Take the records below and retype them line by line, from the first line through the one containing "шектен тыс пайдалану."; stop there.

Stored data
※

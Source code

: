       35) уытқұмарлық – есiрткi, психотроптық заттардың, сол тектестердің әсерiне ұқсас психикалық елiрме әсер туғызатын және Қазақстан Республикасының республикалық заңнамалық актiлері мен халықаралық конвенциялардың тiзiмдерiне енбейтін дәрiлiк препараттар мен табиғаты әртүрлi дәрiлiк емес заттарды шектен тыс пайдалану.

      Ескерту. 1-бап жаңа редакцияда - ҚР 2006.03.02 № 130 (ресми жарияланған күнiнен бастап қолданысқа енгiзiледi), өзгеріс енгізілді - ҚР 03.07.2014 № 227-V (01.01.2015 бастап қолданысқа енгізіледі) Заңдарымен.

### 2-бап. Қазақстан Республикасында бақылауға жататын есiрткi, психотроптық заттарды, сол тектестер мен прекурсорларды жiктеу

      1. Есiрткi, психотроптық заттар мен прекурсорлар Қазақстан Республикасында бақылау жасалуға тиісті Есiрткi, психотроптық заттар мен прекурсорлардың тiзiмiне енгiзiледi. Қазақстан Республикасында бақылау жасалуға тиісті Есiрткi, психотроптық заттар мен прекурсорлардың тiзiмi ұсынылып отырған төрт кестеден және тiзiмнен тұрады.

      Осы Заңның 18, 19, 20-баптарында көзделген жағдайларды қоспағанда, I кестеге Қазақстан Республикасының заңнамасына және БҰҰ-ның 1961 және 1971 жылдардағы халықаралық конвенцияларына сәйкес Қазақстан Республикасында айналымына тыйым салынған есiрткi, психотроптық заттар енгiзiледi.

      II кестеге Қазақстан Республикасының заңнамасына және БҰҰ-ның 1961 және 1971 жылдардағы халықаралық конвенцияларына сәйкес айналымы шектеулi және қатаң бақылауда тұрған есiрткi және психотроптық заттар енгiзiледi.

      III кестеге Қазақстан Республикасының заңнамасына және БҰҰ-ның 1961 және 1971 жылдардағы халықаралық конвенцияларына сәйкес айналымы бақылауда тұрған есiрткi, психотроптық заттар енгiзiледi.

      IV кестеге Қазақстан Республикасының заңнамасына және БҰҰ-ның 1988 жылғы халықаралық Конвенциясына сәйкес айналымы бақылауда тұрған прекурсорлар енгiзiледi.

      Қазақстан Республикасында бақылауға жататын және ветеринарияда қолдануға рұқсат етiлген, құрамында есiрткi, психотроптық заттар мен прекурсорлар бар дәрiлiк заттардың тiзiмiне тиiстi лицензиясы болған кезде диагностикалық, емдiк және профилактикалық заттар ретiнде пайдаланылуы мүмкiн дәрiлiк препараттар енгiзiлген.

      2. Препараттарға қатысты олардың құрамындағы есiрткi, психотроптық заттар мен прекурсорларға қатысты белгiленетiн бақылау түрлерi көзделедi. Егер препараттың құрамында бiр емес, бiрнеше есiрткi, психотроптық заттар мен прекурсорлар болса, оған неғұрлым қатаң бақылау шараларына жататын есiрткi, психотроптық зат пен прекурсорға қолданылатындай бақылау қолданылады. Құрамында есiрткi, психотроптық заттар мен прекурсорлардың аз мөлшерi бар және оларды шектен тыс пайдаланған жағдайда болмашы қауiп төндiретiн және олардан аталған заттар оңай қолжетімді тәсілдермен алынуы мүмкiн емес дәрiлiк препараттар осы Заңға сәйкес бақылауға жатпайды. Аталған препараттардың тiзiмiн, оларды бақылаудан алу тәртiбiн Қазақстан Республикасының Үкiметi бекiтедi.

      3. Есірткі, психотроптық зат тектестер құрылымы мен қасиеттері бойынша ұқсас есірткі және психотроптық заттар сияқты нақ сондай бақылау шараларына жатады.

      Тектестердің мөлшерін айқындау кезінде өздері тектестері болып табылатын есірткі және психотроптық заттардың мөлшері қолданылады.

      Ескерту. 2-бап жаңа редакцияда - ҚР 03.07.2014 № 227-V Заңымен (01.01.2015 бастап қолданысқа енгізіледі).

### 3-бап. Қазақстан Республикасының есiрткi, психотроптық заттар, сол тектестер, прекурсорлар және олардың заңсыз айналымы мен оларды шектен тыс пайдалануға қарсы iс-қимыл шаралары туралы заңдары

※

= Exercise answer =
Source code

:       35) уытқұмарлық – есiрткi, психотроптық заттардың, сол тектестердің әсерiне ұқсас психикалық елiрме әсер туғызатын және Қазақстан Республикасының республикалық заңнамалық актiлері мен халықаралық конвенциялардың тiзiмдерiне енбейтін дәрiлiк препараттар мен табиғаты әртүрлi дәрiлiк емес заттарды шектен тыс пайдалану.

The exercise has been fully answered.